***** DATASET CONTENT *****
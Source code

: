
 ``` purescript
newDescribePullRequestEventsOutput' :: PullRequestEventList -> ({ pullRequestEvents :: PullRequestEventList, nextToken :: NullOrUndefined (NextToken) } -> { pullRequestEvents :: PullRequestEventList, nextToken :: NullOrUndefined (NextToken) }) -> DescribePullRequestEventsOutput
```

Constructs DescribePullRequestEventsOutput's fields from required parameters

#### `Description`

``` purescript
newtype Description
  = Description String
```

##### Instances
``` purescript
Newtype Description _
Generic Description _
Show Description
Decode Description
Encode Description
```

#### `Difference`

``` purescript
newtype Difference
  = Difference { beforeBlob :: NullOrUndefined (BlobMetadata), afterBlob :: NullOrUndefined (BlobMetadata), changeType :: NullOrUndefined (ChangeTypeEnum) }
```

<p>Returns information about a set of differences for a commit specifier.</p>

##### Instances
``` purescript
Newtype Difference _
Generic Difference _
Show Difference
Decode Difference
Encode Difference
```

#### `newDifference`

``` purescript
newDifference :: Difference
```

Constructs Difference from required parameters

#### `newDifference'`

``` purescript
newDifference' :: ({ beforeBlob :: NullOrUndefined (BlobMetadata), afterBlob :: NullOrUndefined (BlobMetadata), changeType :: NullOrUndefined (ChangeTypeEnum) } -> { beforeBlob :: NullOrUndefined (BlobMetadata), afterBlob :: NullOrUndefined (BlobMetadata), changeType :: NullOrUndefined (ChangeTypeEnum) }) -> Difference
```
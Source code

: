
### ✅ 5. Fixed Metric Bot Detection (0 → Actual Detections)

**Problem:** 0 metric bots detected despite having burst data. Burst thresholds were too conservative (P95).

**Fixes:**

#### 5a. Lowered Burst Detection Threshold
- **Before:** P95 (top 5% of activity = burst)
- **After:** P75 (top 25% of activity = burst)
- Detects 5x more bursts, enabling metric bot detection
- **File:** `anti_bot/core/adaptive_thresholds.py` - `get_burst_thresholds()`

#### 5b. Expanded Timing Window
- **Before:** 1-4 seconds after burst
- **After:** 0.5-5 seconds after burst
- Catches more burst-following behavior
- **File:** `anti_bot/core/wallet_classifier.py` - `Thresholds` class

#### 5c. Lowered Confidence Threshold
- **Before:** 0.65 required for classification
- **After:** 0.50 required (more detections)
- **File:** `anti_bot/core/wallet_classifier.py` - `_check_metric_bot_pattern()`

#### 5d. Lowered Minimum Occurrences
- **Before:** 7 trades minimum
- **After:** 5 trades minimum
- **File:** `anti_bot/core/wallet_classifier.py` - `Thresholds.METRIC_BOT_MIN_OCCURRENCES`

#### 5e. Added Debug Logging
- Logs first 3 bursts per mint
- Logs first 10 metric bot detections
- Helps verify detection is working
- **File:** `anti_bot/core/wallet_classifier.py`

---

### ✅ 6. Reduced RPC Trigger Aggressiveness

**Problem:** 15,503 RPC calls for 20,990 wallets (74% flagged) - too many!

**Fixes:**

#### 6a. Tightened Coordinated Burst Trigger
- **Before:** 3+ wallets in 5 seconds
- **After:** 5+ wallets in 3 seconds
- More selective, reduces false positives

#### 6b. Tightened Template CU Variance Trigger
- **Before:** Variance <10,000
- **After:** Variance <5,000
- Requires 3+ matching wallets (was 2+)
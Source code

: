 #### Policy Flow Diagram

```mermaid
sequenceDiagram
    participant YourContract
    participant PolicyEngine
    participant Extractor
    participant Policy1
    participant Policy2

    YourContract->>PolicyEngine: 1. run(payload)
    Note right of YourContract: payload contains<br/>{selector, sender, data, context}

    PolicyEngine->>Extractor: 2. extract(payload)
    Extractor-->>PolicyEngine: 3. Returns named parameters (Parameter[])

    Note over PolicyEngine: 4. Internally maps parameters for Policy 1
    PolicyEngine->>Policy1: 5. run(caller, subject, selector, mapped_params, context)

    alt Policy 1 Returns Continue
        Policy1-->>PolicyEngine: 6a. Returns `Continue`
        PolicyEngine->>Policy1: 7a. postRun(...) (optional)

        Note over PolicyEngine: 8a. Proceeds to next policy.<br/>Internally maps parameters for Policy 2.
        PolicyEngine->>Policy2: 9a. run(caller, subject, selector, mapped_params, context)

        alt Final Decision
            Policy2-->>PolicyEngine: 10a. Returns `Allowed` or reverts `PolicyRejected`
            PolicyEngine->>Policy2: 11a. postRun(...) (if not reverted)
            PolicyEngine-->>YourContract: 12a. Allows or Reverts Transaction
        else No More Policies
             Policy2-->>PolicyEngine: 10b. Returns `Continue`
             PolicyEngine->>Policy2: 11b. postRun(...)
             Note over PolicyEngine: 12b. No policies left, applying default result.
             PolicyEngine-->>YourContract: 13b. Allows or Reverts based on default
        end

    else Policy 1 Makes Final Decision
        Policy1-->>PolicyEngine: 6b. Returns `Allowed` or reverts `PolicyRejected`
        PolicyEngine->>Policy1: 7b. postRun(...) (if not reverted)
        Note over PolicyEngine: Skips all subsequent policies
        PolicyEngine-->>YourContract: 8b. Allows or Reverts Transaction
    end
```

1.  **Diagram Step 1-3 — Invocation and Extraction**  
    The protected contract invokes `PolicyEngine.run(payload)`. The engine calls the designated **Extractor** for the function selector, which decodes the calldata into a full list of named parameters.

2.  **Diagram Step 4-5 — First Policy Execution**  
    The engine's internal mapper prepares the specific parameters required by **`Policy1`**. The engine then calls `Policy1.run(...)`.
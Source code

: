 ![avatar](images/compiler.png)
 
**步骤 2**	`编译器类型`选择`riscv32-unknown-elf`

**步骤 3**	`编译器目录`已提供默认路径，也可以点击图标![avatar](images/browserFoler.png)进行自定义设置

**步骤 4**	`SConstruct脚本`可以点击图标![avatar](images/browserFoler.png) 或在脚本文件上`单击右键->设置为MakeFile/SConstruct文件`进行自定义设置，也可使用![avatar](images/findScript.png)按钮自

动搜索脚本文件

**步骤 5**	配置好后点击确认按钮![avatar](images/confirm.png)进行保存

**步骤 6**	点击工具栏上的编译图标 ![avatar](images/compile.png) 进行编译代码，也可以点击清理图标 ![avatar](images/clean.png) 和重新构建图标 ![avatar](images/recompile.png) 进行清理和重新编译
*****
HOW TO COMPLETE THIS TASK ->
Transcribe every line above, character for character.

WRITTEN ANSWER ->
Source code

:
 ``` purescript
newDescribePullRequestEventsOutput' :: PullRequestEventList -> ({ pullRequestEvents :: PullRequestEventList, nextToken :: NullOrUndefined (NextToken) } -> { pullRequestEvents :: PullRequestEventList, nextToken :: NullOrUndefined (NextToken) }) -> DescribePullRequestEventsOutput
```

Constructs DescribePullRequestEventsOutput's fields from required parameters

#### `Description`

``` purescript
newtype Description
  = Description String
```

##### Instances
``` purescript
Newtype Description _
Generic Description _
Show Description
Decode Description
Encode Description
```

#### `Difference`

``` purescript
newtype Difference
  = Difference { beforeBlob :: NullOrUndefined (BlobMetadata), afterBlob :: NullOrUndefined (BlobMetadata), changeType :: NullOrUndefined (ChangeTypeEnum) }
```

<p>Returns information about a set of differences for a commit specifier.</p>

##### Instances
``` purescript
Newtype Difference _
Generic Difference _
Show Difference
Decode Difference
Encode Difference
```

#### `newDifference`

``` purescript
newDifference :: Difference
```

Constructs Difference from required parameters

#### `newDifference'`

``` purescript
newDifference' :: ({ beforeBlob :: NullOrUndefined (BlobMetadata), afterBlob :: NullOrUndefined (BlobMetadata), changeType :: NullOrUndefined (ChangeTypeEnum) } -> { beforeBlob :: NullOrUndefined (BlobMetadata), afterBlob :: NullOrUndefined (BlobMetadata), changeType :: NullOrUndefined (ChangeTypeEnum) }) -> Difference
```
Source code

:
### ✅ 5. Fixed Metric Bot Detection (0 → Actual Detections)

**Problem:** 0 metric bots detected despite having burst data. Burst thresholds were too conservative (P95).

**Fixes:**

#### 5a. Lowered Burst Detection Threshold
- **Before:** P95 (top 5% of activity = burst)
- **After:** P75 (top 25% of activity = burst)
- Detects 5x more bursts, enabling metric bot detection
- **File:** `anti_bot/core/adaptive_thresholds.py` - `get_burst_thresholds()`

#### 5b. Expanded Timing Window
- **Before:** 1-4 seconds after burst
- **After:** 0.5-5 seconds after burst
- Catches more burst-following behavior
- **File:** `anti_bot/core/wallet_classifier.py` - `Thresholds` class

#### 5c. Lowered Confidence Threshold
- **Before:** 0.65 required for classification
- **After:** 0.50 required (more detections)
- **File:** `anti_bot/core/wallet_classifier.py` - `_check_metric_bot_pattern()`

#### 5d. Lowered Minimum Occurrences
- **Before:** 7 trades minimum
- **After:** 5 trades minimum
- **File:** `anti_bot/core/wallet_classifier.py` - `Thresholds.METRIC_BOT_MIN_OCCURRENCES`

#### 5e. Added Debug Logging
- Logs first 3 bursts per mint
- Logs first 10 metric bot detections
- Helps verify detection is working
- **File:** `anti_bot/core/wallet_classifier.py`

---

### ✅ 6. Reduced RPC Trigger Aggressiveness

**Problem:** 15,503 RPC calls for 20,990 wallets (74% flagged) - too many!

**Fixes:**

#### 6a. Tightened Coordinated Burst Trigger
- **Before:** 3+ wallets in 5 seconds
- **After:** 5+ wallets in 3 seconds
- More selective, reduces false positives

#### 6b. Tightened Template CU Variance Trigger
- **Before:** Variance <10,000
- **After:** Variance <5,000
- Requires 3+ matching wallets (was 2+)
Source code

: #### Policy Flow Diagram

```mermaid
sequenceDiagram
    participant YourContract
    participant PolicyEngine
    participant Extractor
    participant Policy1
    participant Policy2

    YourContract->>PolicyEngine: 1. run(payload)
    Note right of YourContract: payload contains<br/>{selector, sender, data, context}

    PolicyEngine->>Extractor: 2. extract(payload)
    Extractor-->>PolicyEngine: 3. Returns named parameters (Parameter[])

    Note over PolicyEngine: 4. Internally maps parameters for Policy 1
    PolicyEngine->>Policy1: 5. run(caller, subject, selector, mapped_params, context)

    alt Policy 1 Returns Continue
        Policy1-->>PolicyEngine: 6a. Returns `Continue`
        PolicyEngine->>Policy1: 7a. postRun(...) (optional)

        Note over PolicyEngine: 8a. Proceeds to next policy.<br/>Internally maps parameters for Policy 2.
        PolicyEngine->>Policy2: 9a. run(caller, subject, selector, mapped_params, context)

        alt Final Decision
            Policy2-->>PolicyEngine: 10a. Returns `Allowed` or reverts `PolicyRejected`
            PolicyEngine->>Policy2: 11a. postRun(...) (if not reverted)
            PolicyEngine-->>YourContract: 12a. Allows or Reverts Transaction
        else No More Policies
             Policy2-->>PolicyEngine: 10b. Returns `Continue`
             PolicyEngine->>Policy2: 11b. postRun(...)
             Note over PolicyEngine: 12b. No policies left, applying default result.
             PolicyEngine-->>YourContract: 13b. Allows or Reverts based on default
        end

    else Policy 1 Makes Final Decision
        Policy1-->>PolicyEngine: 6b. Returns `Allowed` or reverts `PolicyRejected`
        PolicyEngine->>Policy1: 7b. postRun(...) (if not reverted)
        Note over PolicyEngine: Skips all subsequent policies
        PolicyEngine-->>YourContract: 8b. Allows or Reverts Transaction
    end
```

1.  **Diagram Step 1-3 — Invocation and Extraction**  
    The protected contract invokes `PolicyEngine.run(payload)`. The engine calls the designated **Extractor** for the function selector, which decodes the calldata into a full list of named parameters.

2.  **Diagram Step 4-5 — First Policy Execution**  
    The engine's internal mapper prepares the specific parameters required by **`Policy1`**. The engine then calls `Policy1.run(...)`.
Source code

: ![avatar](images/compiler.png)
 
**步骤 2**	`编译器类型`选择`riscv32-unknown-elf`

**步骤 3**	`编译器目录`已提供默认路径，也可以点击图标![avatar](images/browserFoler.png)进行自定义设置

**步骤 4**	`SConstruct脚本`可以点击图标![avatar](images/browserFoler.png) 或在脚本文件上`单击右键->设置为MakeFile/SConstruct文件`进行自定义设置，也可使用![avatar](images/findScript.png)按钮自

动搜索脚本文件

**步骤 5**	配置好后点击确认按钮![avatar](images/confirm.png)进行保存

**步骤 6**	点击工具栏上的编译图标 ![avatar](images/compile.png) 进行编译代码，也可以点击清理图标 ![avatar](images/clean.png) 和重新构建图标 ![avatar](images/recompile.png) 进行清理和重新编译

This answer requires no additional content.